We’ve been looking at changing the web hosting provider for our new site since a little before I came on board. When I joined, it was among my first tasks to compare our current provider with our potential new provider — to assess value of the services for the price.
Part of what I did was review the contracts — in particular, the uptime and support guarantees, and made note of what each was offering. (As the company has tens of millions of dollars a year in sales, every hour of downtime is a potential loss of thousands of dollars — during prime time, tens of thousands.) And by making note of these facts, I was able to recoup a significant chunk of change for the company today.
As it happens, this morning we found the staging site — the one hosted by our current provider — was down. It was down because the load balancer*, which is entirely in the provider’s control, was failing. This halted much of our development.
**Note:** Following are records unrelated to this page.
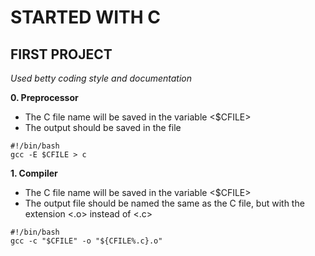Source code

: # STARTED WITH C
## FIRST PROJECT

*Used betty coding style and documentation*

**0. Preprocessor**
<A script that runs a C file through the preprocessor and save the result into another file.>
* The C file name will be saved in the variable <$CFILE>
* The output should be saved in the file <c>
```
#!/bin/bash
gcc -E $CFILE > c
```

**1. Compiler**
<A script that compiles a C file but does not link.>
* The C file name will be saved in the variable <$CFILE>
* The output file should be named the same as the C file, but with the extension <.o> instead of <.c>
```
#!/bin/bash
gcc -c "$CFILE" -o "${CFILE%.c}.o"
```


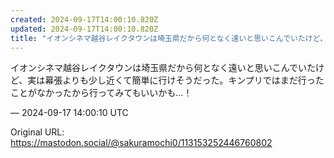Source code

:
 ```yaml
---
created: 2024-09-17T14:00:10.820Z
updated: 2024-09-17T14:00:10.820Z
title: "イオンシネマ越谷レイクタウンは埼玉県だから何となく遠いと思いこんでいたけど、実は[...]"
---
```


<p>イオンシネマ越谷レイクタウンは埼玉県だから何となく遠いと思いこんでいたけど、実は幕張よりも少し近くて簡単に行けそうだった。キンプリではまだ行ったことがなかったから行ってみてもいいかも…！</p>

&mdash; 2024-09-17 14:00:10 UTC

Original URL: https://mastodon.social/@sakuramochi0/113153252446760802
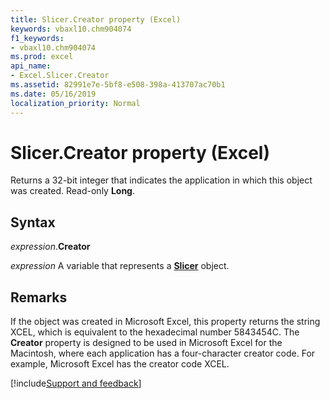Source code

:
 ```yaml
---
title: Slicer.Creator property (Excel)
keywords: vbaxl10.chm904074
f1_keywords:
- vbaxl10.chm904074
ms.prod: excel
api_name:
- Excel.Slicer.Creator
ms.assetid: 82991e7e-5bf8-e508-398a-413707ac70b1
ms.date: 05/16/2019
localization_priority: Normal
---
```



# Slicer.Creator property (Excel)

Returns a 32-bit integer that indicates the application in which this object was created. Read-only **Long**.


## Syntax

_expression_.**Creator**

_expression_ A variable that represents a **[Slicer](Excel.Slicer.md)** object.


## Remarks

If the object was created in Microsoft Excel, this property returns the string XCEL, which is equivalent to the hexadecimal number 5843454C. The **Creator** property is designed to be used in Microsoft Excel for the Macintosh, where each application has a four-character creator code. For example, Microsoft Excel has the creator code XCEL.




[!include[Support and feedback](~/includes/feedback-boilerplate.md)]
Amazingly, this premium web hosting provider to which we pay several thousand dollars a month was unable to have the site back online by the end of the day, and we since learned it was down much of the weekend before that.
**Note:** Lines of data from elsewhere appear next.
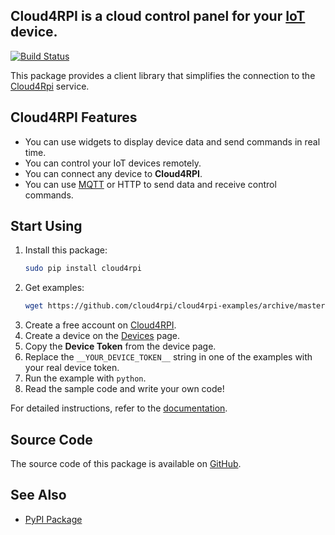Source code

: **Cloud4RPI** is a cloud control panel for your [IoT](https://en.wikipedia.org/wiki/Internet_of_things) device.
-----
[![Build Status](https://travis-ci.org/cloud4rpi/cloud4rpi.svg?branch=master)](https://travis-ci.org/cloud4rpi/cloud4rpi)

This package provides a client library that simplifies the connection to the [Cloud4Rpi](https://cloud4rpi.io/) service.


## Cloud4RPI Features

- You can use widgets to display device data and send commands in real time.
- You can control your IoT devices remotely.
- You can connect any device to **Cloud4RPI**.
- You can use [MQTT](https://pypi.python.org/pypi/paho-mqtt) or HTTP to send data and receive control commands.

## Start Using

1. Install this package:
    ```bash
    sudo pip install cloud4rpi
    ```
1. Get examples:
    ```bash
    wget https://github.com/cloud4rpi/cloud4rpi-examples/archive/master.zip && unzip master.zip && rm master.zip
    ```
1. Create a free account on [Cloud4RPI](https://cloud4rpi.io).
2. Create a device on the [Devices](https://cloud4rpi.io/devices) page.
3. Copy the **Device Token** from the device page.
4. Replace the `__YOUR_DEVICE_TOKEN__` string in one of the examples with your real device token.
5. Run the example with `python`.
6. Read the sample code and write your own code!

For detailed instructions, refer to the [documentation](https://cloud4rpi.github.io/docs/).

## Source Code

The source code of this package is available on [GitHub](https://github.com/cloud4rpi/cloud4rpi).

## See Also

* [PyPI Package](https://pypi.python.org/pypi/cloud4rpi)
Much frustration ensued, including a push to switch us over to the new provider ASAP. But towards the end of the day, I mentioned to the CEO this little detail of the contract with the provider: For every hour of downtime, we are entitled to be credited 5% of our monthly contract fees. It’s also important to note that the contract does not specify that this credit caps at 100%.
The dollar signs appeared over the CEO’s eyes when he brought up the contract and confirmed that information. Gleefully he asked me to put in a request with that provider for a refund — and forwarded me the pertinent clause of the contract.
I just earned my pay for the month, I think. And I also earned a strong measure of the confidence of my CEO, which is very important to achieving my goals for the company. And I also had an important lesson of being a lead reinforced. I’m going to remember the importance of keeping apprised of the details of many things beyond the development process itself.
*If you don’t know what a load balancer is, it’s a server at the front end of the web server cluster that routes incoming traffic evenly between the web servers so that the servers handle roughly equivalent “load” of that traffic. Basically, if it stops working, your entire site fails.